通常の伝播は、ステージング環境からプロダクション システムに対して行われます。このシナリオでは、ユーザは一般にステージング環境に対するアクセス権を持たず、伝播を必要とするユーザ カスタマイズ変更はありません。このため、Propagation Utility はユーザ カスタマイズを伝播するように設計されていません。
ユーザ カスタマイズは送り先で保持されますが、送り先システムに伝播すると、これらのカスタマイズは一定の状況で送り先サーバ上で削除または変更されることがあります。たとえば、管理者が Administration Portal を通じて、特定のユーザのカスタマイズと衝突する可能性のある変更を行うことがあります。ユーザが訪問者ツールを使用してページの 1 つに追加した特定のポートレットを、管理者がポータルから削除したとします。この場合、そのポートレットは存在しなくなり、次のログイン時にユーザのポータルに表示されません。つまり、ユーザのカスタマイズは「失われます」。
一般に、ステージング システムに対する変更をプロダクション システムに伝播する場合、ステージングされた変更とユーザ カスタマイズの移行は、ステージングされた変更が WebLogic Administration Portal を使用してプロダクション システムに対して直接行われた場合と同じように行われます。
datasync 資産は、エンタープライズ アプリケーション スコープでのみ伝播されます。datasync 伝播の詳細については、「Datasync データの移行」を参照してください。
Propagation Utility は、結合ルールとも呼ばれるポリシー ルールに基づいて、ソースと送り先のデータを結合します。このルールは、要件に合わせてコンフィグレーションできます。伝播時にポリシー ルールをアクティブにするか無視するかを選択できます。ポリシーについてここで選択した内容によって、伝播の実行中に衝突が発生した場合は、次に示す順序で優先順位が決定されます。
以下の節では、Propagation Utility がポリシーの優先順位付けと実装を行う方法を説明し、これらの伝播ポリシーの設定方法を決定するときに念頭に置く必要のある考慮事項を説明します。

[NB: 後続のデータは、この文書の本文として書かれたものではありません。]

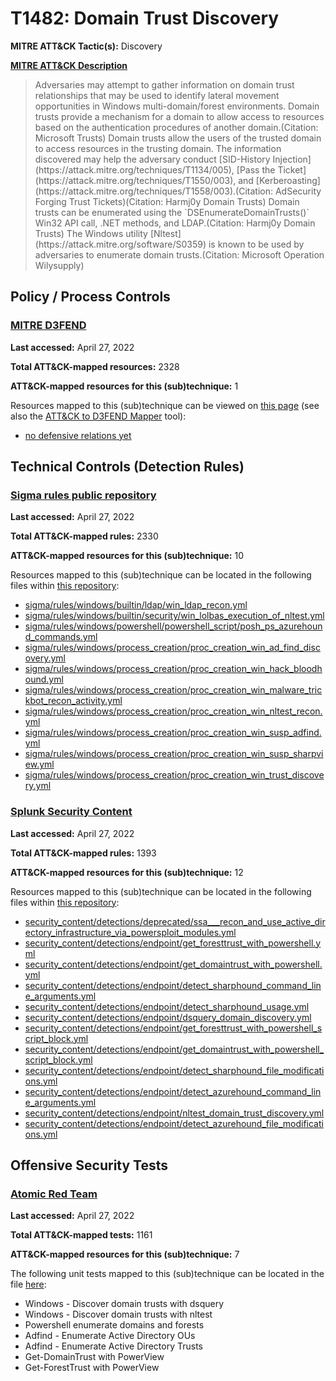 # T1482: Domain Trust Discovery
**MITRE ATT&CK Tactic(s):** Discovery

**[MITRE ATT&CK Description](https://attack.mitre.org/techniques/T1482)**
<blockquote>Adversaries may attempt to gather information on domain trust relationships that may be used to identify lateral movement opportunities in Windows multi-domain/forest environments. Domain trusts provide a mechanism for a domain to allow access to resources based on the authentication procedures of another domain.(Citation: Microsoft Trusts) Domain trusts allow the users of the trusted domain to access resources in the trusting domain. The information discovered may help the adversary conduct [SID-History Injection](https://attack.mitre.org/techniques/T1134/005), [Pass the Ticket](https://attack.mitre.org/techniques/T1550/003), and [Kerberoasting](https://attack.mitre.org/techniques/T1558/003).(Citation: AdSecurity Forging Trust Tickets)(Citation: Harmj0y Domain Trusts) Domain trusts can be enumerated using the `DSEnumerateDomainTrusts()` Win32 API call, .NET methods, and LDAP.(Citation: Harmj0y Domain Trusts) The Windows utility [Nltest](https://attack.mitre.org/software/S0359) is known to be used by adversaries to enumerate domain trusts.(Citation: Microsoft Operation Wilysupply)</blockquote>

## Policy / Process Controls
### [MITRE D3FEND](https://d3fend.mitre.org/)
**Last accessed:** April 27, 2022

**Total ATT&CK-mapped resources:** 2328

**ATT&CK-mapped resources for this (sub)technique:** 1

Resources mapped to this (sub)technique can be viewed on [this page](https://d3fend.mitre.org/) (see also the [ATT&CK to D3FEND Mapper](https://d3fend.mitre.org/tools/attack-mapper) tool):

* [no defensive relations yet](https://d3fend.mitre.org/techniques/d3f:nodefensiverelationsyet)

## Technical Controls (Detection Rules)
### [Sigma rules public repository](https://github.com/SigmaHQ/sigma)
**Last accessed:** April 27, 2022

**Total ATT&CK-mapped rules:** 2330

**ATT&CK-mapped resources for this (sub)technique:** 10

Resources mapped to this (sub)technique can be located in the following files within [this repository](https://github.com/SigmaHQ/sigma/tree/master/rules):

* [sigma/rules/windows/builtin/ldap/win_ldap_recon.yml](https://github.com/SigmaHQ/sigma/blob/master/rules/windows/builtin/ldap/win_ldap_recon.yml)
* [sigma/rules/windows/builtin/security/win_lolbas_execution_of_nltest.yml](https://github.com/SigmaHQ/sigma/blob/master/rules/windows/builtin/security/win_lolbas_execution_of_nltest.yml)
* [sigma/rules/windows/powershell/powershell_script/posh_ps_azurehound_commands.yml](https://github.com/SigmaHQ/sigma/blob/master/rules/windows/powershell/powershell_script/posh_ps_azurehound_commands.yml)
* [sigma/rules/windows/process_creation/proc_creation_win_ad_find_discovery.yml](https://github.com/SigmaHQ/sigma/blob/master/rules/windows/process_creation/proc_creation_win_ad_find_discovery.yml)
* [sigma/rules/windows/process_creation/proc_creation_win_hack_bloodhound.yml](https://github.com/SigmaHQ/sigma/blob/master/rules/windows/process_creation/proc_creation_win_hack_bloodhound.yml)
* [sigma/rules/windows/process_creation/proc_creation_win_malware_trickbot_recon_activity.yml](https://github.com/SigmaHQ/sigma/blob/master/rules/windows/process_creation/proc_creation_win_malware_trickbot_recon_activity.yml)
* [sigma/rules/windows/process_creation/proc_creation_win_nltest_recon.yml](https://github.com/SigmaHQ/sigma/blob/master/rules/windows/process_creation/proc_creation_win_nltest_recon.yml)
* [sigma/rules/windows/process_creation/proc_creation_win_susp_adfind.yml](https://github.com/SigmaHQ/sigma/blob/master/rules/windows/process_creation/proc_creation_win_susp_adfind.yml)
* [sigma/rules/windows/process_creation/proc_creation_win_susp_sharpview.yml](https://github.com/SigmaHQ/sigma/blob/master/rules/windows/process_creation/proc_creation_win_susp_sharpview.yml)
* [sigma/rules/windows/process_creation/proc_creation_win_trust_discovery.yml](https://github.com/SigmaHQ/sigma/blob/master/rules/windows/process_creation/proc_creation_win_trust_discovery.yml)

### [Splunk Security Content](https://github.com/splunk/security_content)
**Last accessed:** April 27, 2022

**Total ATT&CK-mapped rules:** 1393

**ATT&CK-mapped resources for this (sub)technique:** 12

Resources mapped to this (sub)technique can be located in the following files within [this repository](https://github.com/splunk/security_content/tree/develop/detections):

* [security_content/detections/deprecated/ssa___recon_and_use_active_directory_infrastructure_via_powersploit_modules.yml](https://github.com/splunk/security_content/blob/develop/detections/deprecated/ssa___recon_and_use_active_directory_infrastructure_via_powersploit_modules.yml)
* [security_content/detections/endpoint/get_foresttrust_with_powershell.yml](https://github.com/splunk/security_content/blob/develop/detections/endpoint/get_foresttrust_with_powershell.yml)
* [security_content/detections/endpoint/get_domaintrust_with_powershell.yml](https://github.com/splunk/security_content/blob/develop/detections/endpoint/get_domaintrust_with_powershell.yml)
* [security_content/detections/endpoint/detect_sharphound_command_line_arguments.yml](https://github.com/splunk/security_content/blob/develop/detections/endpoint/detect_sharphound_command_line_arguments.yml)
* [security_content/detections/endpoint/detect_sharphound_usage.yml](https://github.com/splunk/security_content/blob/develop/detections/endpoint/detect_sharphound_usage.yml)
* [security_content/detections/endpoint/dsquery_domain_discovery.yml](https://github.com/splunk/security_content/blob/develop/detections/endpoint/dsquery_domain_discovery.yml)
* [security_content/detections/endpoint/get_foresttrust_with_powershell_script_block.yml](https://github.com/splunk/security_content/blob/develop/detections/endpoint/get_foresttrust_with_powershell_script_block.yml)
* [security_content/detections/endpoint/get_domaintrust_with_powershell_script_block.yml](https://github.com/splunk/security_content/blob/develop/detections/endpoint/get_domaintrust_with_powershell_script_block.yml)
* [security_content/detections/endpoint/detect_sharphound_file_modifications.yml](https://github.com/splunk/security_content/blob/develop/detections/endpoint/detect_sharphound_file_modifications.yml)
* [security_content/detections/endpoint/detect_azurehound_command_line_arguments.yml](https://github.com/splunk/security_content/blob/develop/detections/endpoint/detect_azurehound_command_line_arguments.yml)
* [security_content/detections/endpoint/nltest_domain_trust_discovery.yml](https://github.com/splunk/security_content/blob/develop/detections/endpoint/nltest_domain_trust_discovery.yml)
* [security_content/detections/endpoint/detect_azurehound_file_modifications.yml](https://github.com/splunk/security_content/blob/develop/detections/endpoint/detect_azurehound_file_modifications.yml)


## Offensive Security Tests
### [Atomic Red Team](https://github.com/redcanaryco/atomic-red-team)
**Last accessed:** April 27, 2022

**Total ATT&CK-mapped tests:** 1161

**ATT&CK-mapped resources for this (sub)technique:** 7

The following unit tests mapped to this (sub)technique can be located in the file [here](https://github.com/redcanaryco/atomic-red-team/tree/master/atomics/T1482/T1482.yaml):

* Windows - Discover domain trusts with dsquery
* Windows - Discover domain trusts with nltest
* Powershell enumerate domains and forests
* Adfind - Enumerate Active Directory OUs
* Adfind - Enumerate Active Directory Trusts
* Get-DomainTrust with PowerView
* Get-ForestTrust with PowerView

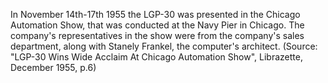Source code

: In November 14th-17th 1955 the LGP-30 was presented in the Chicago Automation Show, that was conducted at the Navy Pier in Chicago. The company's representatives in the show were from the company's sales department, along with Stanely Frankel, the computer's architect. (Source: "LGP-30 Wins Wide Acclaim At Chicago Automation Show", Librazette, December 1955, p.6)
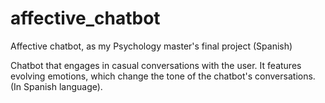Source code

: # affective_chatbot
Affective chatbot, as my Psychology master's final project (Spanish)

Chatbot that engages in casual conversations with the user. It features evolving emotions, which change the tone of the chatbot's conversations. (In Spanish language).
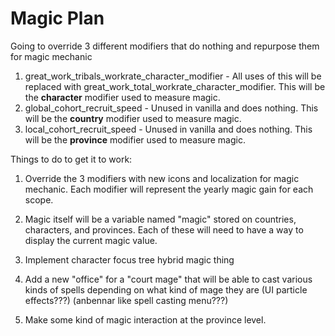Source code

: # Magic Plan

Going to override 3 different modifiers that do nothing and repurpose them for magic mechanic

1. great_work_tribals_workrate_character_modifier - All uses of this will be replaced with great_work_total_workrate_character_modifier. This will be the **character** modifier used to measure magic.
2. global_cohort_recruit_speed - Unused in vanilla and does nothing. This will be the **country** modifier used to measure magic.
3. local_cohort_recruit_speed - Unused in vanilla and does nothing. This will be the **province** modifier used to measure magic.

Things to do to get it to work:

1. Override the 3 modifiers with new icons and localization for magic mechanic. Each modifier will represent the yearly magic gain for each scope.

2. Magic itself will be a variable named "magic" stored on countries, characters, and provinces. Each of these will need to have a way to display the current magic value.

3. Implement character focus tree hybrid magic thing

4. Add a new "office" for a "court mage" that will be able to cast various kinds of spells depending on what kind of mage they are (UI particle effects???) (anbennar like spell casting menu???)

5. Make some kind of magic interaction at the province level.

Propagation Utility は、ソース システムと送り先システムにある 2 つの資産が同一かどうかを区別できるように、ポータル資産にユニークな識別子を作成します。この識別子の一部は定義ラベル (インスタンス ラベル) に基づいています。この定義ラベルは、WebLogic Workshop のエディタ ペインと WebLogic Administration Portal のページ プロパティに表示されます。図 7-1 に、WebLogic Administration Portal に表示される定義ラベルの例を示します。
伝播プロセス中に変更をプレビューすると、2 つのシステム間に検出された差分に基づいて計画された変更を表示できます。
伝播の処理中に衝突が発生した場合、Propagation Utility は前に示した優先順序で、作成されたポリシーに従って衝突を処理します。
Propagation Utility が衝突を解決した場合、処理時にユーティリティによって作成されるログ ファイルにその解決処理が記録され、衝突を解決するために行われた変更が Web ベースの Propagation Utility インタフェースにリストされます。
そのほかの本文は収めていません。